Varone’s decision to abandon any disfiguring makeup
to portray Merrick’s deformity — a device
similar to that used in the original Broadway production
of the Pomerance play — seemed questionable at
first. By not having to confront extreme physical ugliness,
the audience was let off the hook, in one sense: we could
easily see Merrick’s inner beauty — why couldn’t
everyone else? As the opera progressed, however, and
the focus remained on Merrick’s interior life,
as embellished by his interactions with the dancers,
Walker’s physical embodiment, with his long mane
of brown hair and limping gait, emerged as the right
choice.
Petitgirard’s lush, enveloping melodies (at least
four of which I could walk out humming) are based mostly
on the octatonic scale, a series of alternating whole
and half-steps that forms an eight-note scale, as opposed
to the seven-note scales of the standard major and minor
modes. The result echoes Petitgirard’s great predecessors
Ravel and Poulenc, and the sumptuous chorale-prayer for
the patients at the hospital is a not-too-distant cousin
of Fauré’s “Pavane” (and just
as gorgeous).

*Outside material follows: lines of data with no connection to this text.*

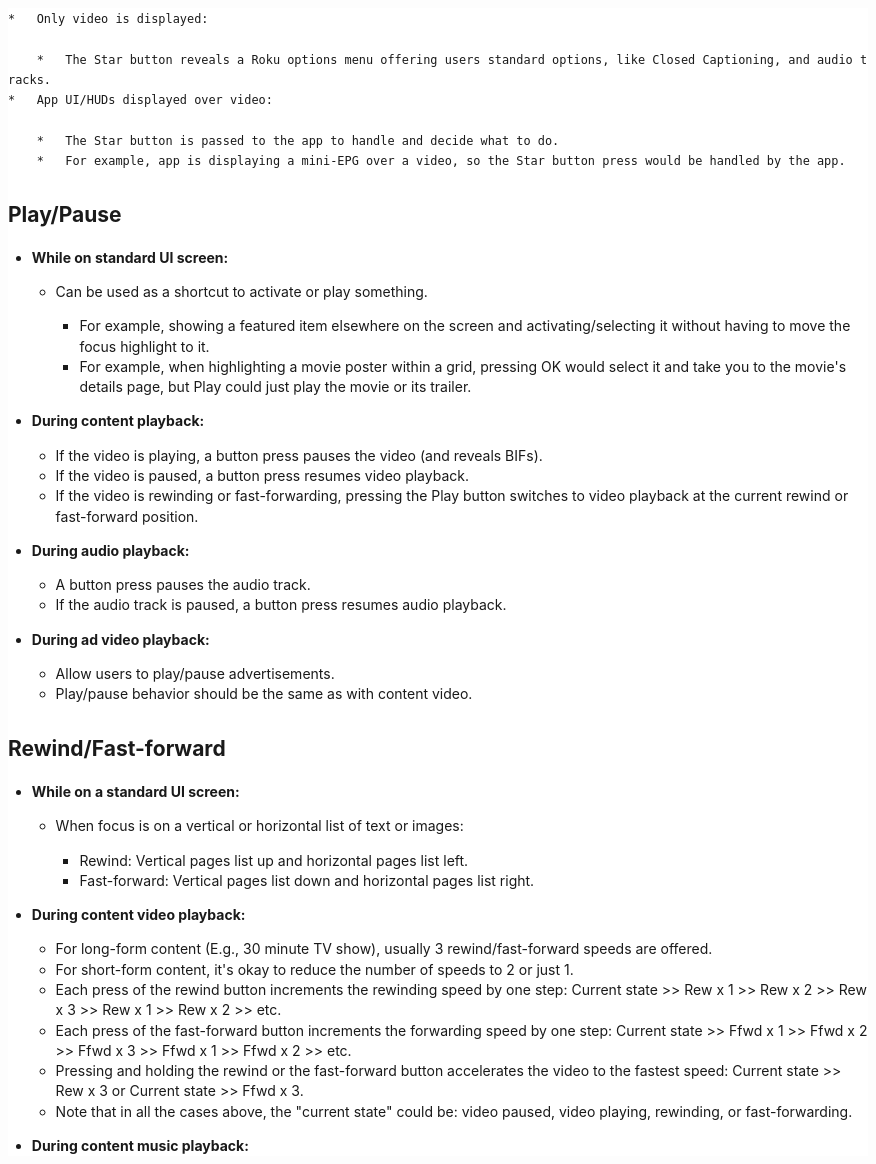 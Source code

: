     *   Only video is displayed:
        
        *   The Star button reveals a Roku options menu offering users standard options, like Closed Captioning, and audio tracks.
    *   App UI/HUDs displayed over video:
        
        *   The Star button is passed to the app to handle and decide what to do.
        *   For example, app is displaying a mini-EPG over a video, so the Star button press would be handled by the app.

Play/Pause
----------

*   **While on standard UI screen:**
    
    *   Can be used as a shortcut to activate or play something.
        
        *   For example, showing a featured item elsewhere on the screen and activating/selecting it without having to move the focus highlight to it.
        *   For example, when highlighting a movie poster within a grid, pressing OK would select it and take you to the movie's details page, but Play could just play the movie or its trailer.
*   **During content playback:**
    
    *   If the video is playing, a button press pauses the video (and reveals BIFs).
    *   If the video is paused, a button press resumes video playback.
    *   If the video is rewinding or fast-forwarding, pressing the Play button switches to video playback at the current rewind or fast-forward position.
*   **During audio playback:**
    
    *   A button press pauses the audio track.
    *   If the audio track is paused, a button press resumes audio playback.
*   **During ad video playback:**
    
    *   Allow users to play/pause advertisements.
    *   Play/pause behavior should be the same as with content video.

Rewind/Fast-forward
-------------------

*   **While on a standard UI screen:**
    
    *   When focus is on a vertical or horizontal list of text or images:
        
        *   Rewind: Vertical pages list up and horizontal pages list left.
        *   Fast-forward: Vertical pages list down and horizontal pages list right.
*   **During content video playback:**
    
    *   For long-form content (E.g., 30 minute TV show), usually 3 rewind/fast-forward speeds are offered.
    *   For short-form content, it's okay to reduce the number of speeds to 2 or just 1.
    *   Each press of the rewind button increments the rewinding speed by one step: Current state >> Rew x 1 >> Rew x 2 >> Rew x 3 >> Rew x 1 >> Rew x 2 >> etc.
    *   Each press of the fast-forward button increments the forwarding speed by one step: Current state >> Ffwd x 1 >> Ffwd x 2 >> Ffwd x 3 >> Ffwd x 1 >> Ffwd x 2 >> etc.
    *   Pressing and holding the rewind or the fast-forward button accelerates the video to the fastest speed: Current state >> Rew x 3 or Current state >> Ffwd x 3.
    *   Note that in all the cases above, the "current state" could be: video paused, video playing, rewinding, or fast-forwarding.
*   **During content music playback:**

Varone’s choreography made its most
profound impact here, as the dancers, with consummate
balletic grace, find themselves alternately drawn to
and repelled by Walker’s Merrick. This is a breathtaking
scene — profound and universal — and at the
end, one could have heard a pin drop in St. Paul’s
Ordway Center. The May 13 performance, expertly conducted
by Antony Walker, had an impressive level of polish and
ensemble for the opening night of a challenging new work.